Topics Ericsson | PLI scheme

Nitin Bansal, managing director of Ericsson India
Ericsson India has made it clear that the draft production-linked incentive (PLI) scheme for telecom gear makers, which replicates the rules for mobile devices, will not work for them, as the scheme does not give credit to the substantial investment that the European telecom gear maker has made in India since 1994.

Nitin Bansal, managing director of Ericsson India, and head, networks, for southeast Asia, Oceania and India, said: “We already export from India and can surely scale up. In fact, we export 5G radios from India to Australia and southeast Asia even though currently they are not required here. Also, 95 per cent of the equipment that we sell to telcos in India are manufactured here. We have been investing in manufacturing in India since 1994 and we want this investment to be considered for PLI eligibility — and not just the new incremental investment made from the day the scheme is implemented.”

Ericsson’s stand is significant as the draft PLI scheme stipulates that global companies have to make an incremental investment of Rs 600 crore over four years to be eligible for it. 

A similar issue had cropped up in the mobile device PLI scheme, too, when a leading Korean company told the government that the massive investments it had recently made to set up a 110 million-plus phone manufacturing unit in India should be considered for eligibility. Some had also complained that the scheme was tailor-made for Apple Inc, which was looking at shifting production from China to India.

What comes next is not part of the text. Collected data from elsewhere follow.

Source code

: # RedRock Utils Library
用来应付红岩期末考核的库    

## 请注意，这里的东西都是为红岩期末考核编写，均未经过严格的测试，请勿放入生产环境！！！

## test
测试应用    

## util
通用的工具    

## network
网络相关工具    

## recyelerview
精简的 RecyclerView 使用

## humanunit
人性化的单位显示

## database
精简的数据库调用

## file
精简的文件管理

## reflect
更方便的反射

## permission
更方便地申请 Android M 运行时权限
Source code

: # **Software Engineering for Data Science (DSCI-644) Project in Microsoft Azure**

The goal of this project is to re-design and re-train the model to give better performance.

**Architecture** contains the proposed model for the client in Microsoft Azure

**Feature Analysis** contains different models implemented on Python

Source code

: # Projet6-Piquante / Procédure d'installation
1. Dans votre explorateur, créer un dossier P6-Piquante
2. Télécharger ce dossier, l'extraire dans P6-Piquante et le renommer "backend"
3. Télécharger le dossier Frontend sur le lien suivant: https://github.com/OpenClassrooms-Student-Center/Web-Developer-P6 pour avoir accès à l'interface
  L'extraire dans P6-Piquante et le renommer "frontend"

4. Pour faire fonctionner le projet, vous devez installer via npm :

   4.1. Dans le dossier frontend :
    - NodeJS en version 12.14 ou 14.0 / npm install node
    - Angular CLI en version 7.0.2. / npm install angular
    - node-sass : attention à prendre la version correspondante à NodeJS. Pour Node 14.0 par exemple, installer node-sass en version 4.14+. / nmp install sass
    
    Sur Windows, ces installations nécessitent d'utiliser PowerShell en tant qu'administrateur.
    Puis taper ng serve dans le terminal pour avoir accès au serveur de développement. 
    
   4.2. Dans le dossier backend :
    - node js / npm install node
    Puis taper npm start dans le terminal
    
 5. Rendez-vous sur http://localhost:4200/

As in the mobile device PLI scheme, the scheme for telecom gear makers also offers incentives ranging from 4 per cent to 6 per cent on the production value to enable India to become competitive vis-a-vis China and Vietnam. However, the draft PLI scheme has been stuck because of complaints by telcos that they were not in the participation process.

Responding to the lack of clarity on 5G rollout in India, especially as its auction has now been postponed, Bansal said: “It is important that 5G be brought to reality in India. There are already 100 live 5G networks globally. We should have been the frontrunner, but there have been unfortunate delays.”

Bansal said that while 5G can be operated with even 60 MHz of spectrum, to be effective, Ericsson recommends a minimum of 100 MHz in the 3.5 GHz band and 400 MHz in the millimeter band. But the company was all set to launch 5G networks in India, he said.  

“We are ready. Our networks are already 5G-enabled. The 5G radios are manufactured in India, so we have to plug in these radios which will work on the new bands — and we are good to go. And telcos already have the towers.”

According to Ericsson, nationwide or circle-wise 5G rollout could be based on the 3.5 GHz band, with spectrum sharing of the 4G bands like 1800, 2100 and 2300 MHZ which will provide the requisite coverage. “Like elsewhere in the world, the 3500 MHz band will be generally used for mobile broadband while the millimeter band will be used for fixed wireless broadband with high speeds which are localised — such as in an institute or a dense commercial area. The milliemeter band will also enable machine-to-machine usage,” Bansal added.

But what of global apprehensions that the move towards open radio access network (O-RAN), which is based on open-source software and disaggregates software and hardware to give telcos more choice, will adversely impact the business of telecom gear makers? 

“It will not impact our business at all,” replied Bansal “Our focus is on offering the telcos the best total cost of ownership combined with the best product performance. Based on our current analysis, focused hardware (buying from one vendor) cost is much lower than disaggregating software and hardware. But that might change. So we are very much a part of the O-RAN alliance and our R&D is working on both streams to fine-tune our products.”